Jarang sekali rasanya bagi saya pribadi menonton film dokumenter, apalagi yang mengandung tema-tema berat seperti politik dan ideologi. Untungnya, Europe on Screen 2019 sedikit “memaksa” saya untuk membuka lebih jauh horizon saya tentang genre film ini. Alhasil, Of Father and Sons saya “kunyah” juga sebagai pembuka gelaran film bergengsi tersebut, dan “rasa” yang keluar ternyata tidak mengercewakan.

Of Father and Sons adalah buah karya Talal Derki, seorang sineas berdarah Kurdi yang berdomisili di Jerman. Dia menyamar sebagai seorang jurnalis foto yang memiliki simpati terhadap Salafi Jihadi. Oleh karenanya dia dengan mudah diterima oleh Front Al-Nusra, salah satu fraksi yang terlibat dalam perang saudara di Suriah dan tinggal di rumah salah satu tentaranya, Osama.

Beragam hal dalam kehidupan Osama ditampilkan Derki dengan sangat gamblang.
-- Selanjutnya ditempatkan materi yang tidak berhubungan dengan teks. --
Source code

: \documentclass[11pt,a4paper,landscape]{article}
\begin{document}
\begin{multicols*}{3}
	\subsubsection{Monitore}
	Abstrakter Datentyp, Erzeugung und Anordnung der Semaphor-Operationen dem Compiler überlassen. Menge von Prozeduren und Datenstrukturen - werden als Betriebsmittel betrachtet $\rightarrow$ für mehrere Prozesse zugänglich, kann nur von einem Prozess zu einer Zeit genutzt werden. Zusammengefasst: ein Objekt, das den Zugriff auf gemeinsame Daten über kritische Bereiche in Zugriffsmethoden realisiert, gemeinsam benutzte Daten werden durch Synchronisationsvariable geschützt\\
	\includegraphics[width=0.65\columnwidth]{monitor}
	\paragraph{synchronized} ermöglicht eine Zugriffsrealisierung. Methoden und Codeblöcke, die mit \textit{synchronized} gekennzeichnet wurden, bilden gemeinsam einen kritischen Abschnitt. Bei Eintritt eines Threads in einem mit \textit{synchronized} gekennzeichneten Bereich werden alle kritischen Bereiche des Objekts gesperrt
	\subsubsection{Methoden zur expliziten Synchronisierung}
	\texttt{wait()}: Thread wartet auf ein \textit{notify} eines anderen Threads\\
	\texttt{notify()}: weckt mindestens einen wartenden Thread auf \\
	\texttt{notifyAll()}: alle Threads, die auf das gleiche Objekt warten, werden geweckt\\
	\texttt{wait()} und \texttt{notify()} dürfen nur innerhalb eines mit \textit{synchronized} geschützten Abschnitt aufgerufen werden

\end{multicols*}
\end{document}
Tanpa tedeng aling-aling, Derki memberikan tayangan langsung kehidupan seorang jihadis dan keluarganya. Abu Osama memegang total semua peraturan di keluarganya, termasuk ke bagaimana cara dia mendidik anak, dimana di Of Father and Sons lebih berfokus ke sang anak tertua, Osama dan anak termuda, Ayman.
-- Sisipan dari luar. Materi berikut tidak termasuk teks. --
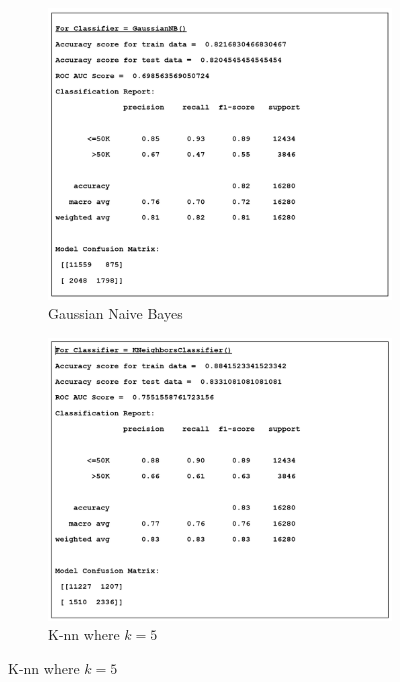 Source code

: \documentclass{article}
\begin{document}
\begin{figure}
  \centering
  \begin{subfigure}[b]{0.5\textwidth}
      \centering
      \includegraphics[width=\textwidth]{gnb_uci.PNG}
      \caption{Gaussian Naive Bayes}
      \label{fig:y equals x}
  \end{subfigure}
  \hfill
  \begin{subfigure}[b]{0.5\textwidth}
      \centering
      \includegraphics[width=\textwidth]{knn_uci.PNG}
      \caption{K-nn where $k = 5$}
      \label{fig:three sin x}

\end{subfigure}
\end{figure}
\end{document}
Abu Osama sendiri adalah salah satu toko sentral di Front Al-Nusra, oleh karena itu kehidupan Osama dan anaknya yang menjadikan film dokumenter ini menarik.

Mentah dan Jujur

Salah satu kekuatan dalam Of Father and Sons adalah bagaimana jelasnya sang tokoh utama bercerita tentang dirinya sendiri. Tanpa perlu diarahkan dan diatur, Derki seakan-akan hanya menangkap semua yang terjadi di kehidupan ayah Osama. Baik dari dirinya sendiri yang bekerja sebagai seorang sniper dan peninjak ranjau sampai kehidupan sekolah kedua anaknya.
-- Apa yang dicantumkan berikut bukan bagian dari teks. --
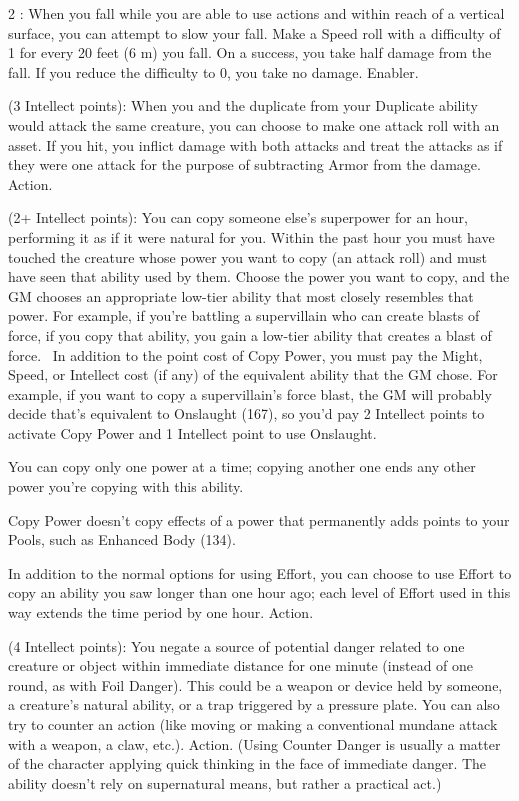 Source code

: \begin{multicols}{2}
: When you fall while you are able to use actions and within reach of a vertical surface, you can attempt to slow your fall. Make a Speed roll with a difficulty of 1 for every 20 feet (6 m) you fall. On a success, you take half damage from the fall. If you reduce the difficulty to 0, you take no damage. Enabler. 

 (3 Intellect points): When you and the duplicate from your Duplicate ability would attack the same creature, you can choose to make one attack roll with an asset. If you hit, you inflict damage with both attacks and treat the attacks as if they were one attack for the purpose of subtracting Armor from the damage. Action. 

 (2+ Intellect points): You can copy someone else’s superpower for an hour, performing it as if it were natural for you. Within the past hour you must have touched the creature whose power you want to copy (an attack roll) and must have seen that ability used by them. Choose the power you want to copy, and the GM chooses an appropriate low-tier ability that most closely resembles that power. For example, if you’re battling a supervillain who can create blasts of force, if you copy that ability, you gain a low-tier ability that creates a blast of force.
\
In addition to the point cost of Copy Power, you must pay the Might, Speed, or Intellect cost (if any) of the equivalent ability that the GM chose. For example, if you want to copy a supervillain’s force blast, the GM will probably decide that’s equivalent to Onslaught (167), so you’d pay 2 Intellect points to activate Copy Power and 1 Intellect point to use Onslaught.

You can copy only one power at a time; copying another one ends any other power you’re copying with this ability.

Copy Power doesn’t copy effects of a power that permanently adds points to your Pools, such as Enhanced Body (134).

In addition to the normal options for using Effort, you can choose to use Effort to copy an ability you saw longer than one hour ago; each level of Effort used in this way extends the time period by one hour. Action.

 (4 Intellect points): You negate a source of potential danger related to one creature or object within immediate distance for one minute (instead of one round, as with Foil Danger). This could be a weapon or device held by someone, a creature’s natural ability, or a trap triggered by a pressure plate. You can also try to counter an action (like moving or making a conventional mundane attack with a weapon, a claw, etc.). Action. (Using Counter Danger is usually a matter of the character applying quick thinking in the face of immediate danger. The ability doesn’t rely on supernatural means, but rather a practical act.)


\end{multicols}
Desing-desing peluru yang ditembakkan, waktu Osama menunggu musuhnya, sampai macetnya kokang senjata membuat tensi dalam film naik seakan-akan ini film thriller atau horror. Kementahan adegan-adegan ini membuat Derki tidak sia-sia menghabiskan waktu dua setengah tahun mengikuti hidup keluarga ini, termasuk benar-benar terjun ke ladang ranjau.

Belum lagi semangat Ayah Osama yang sangat menjunjung tinggi serangan 11 September hingga menamai anaknya seperti sang inisiator, Osama bin Laden. Dia percaya bila apa yang dilakukannya benar bila perangnya akan membuka jalan ke Perang Dunia Ketiga dimana Khalifah baru akan melawan Orang Kristen yang berakhir dengan hadirnya Imam Mahdi.

Dan seperti judulnya, anak tumbuh seperti ayahnya dimana sang sulung pun memutuskan untuk terjun ke dunia militer.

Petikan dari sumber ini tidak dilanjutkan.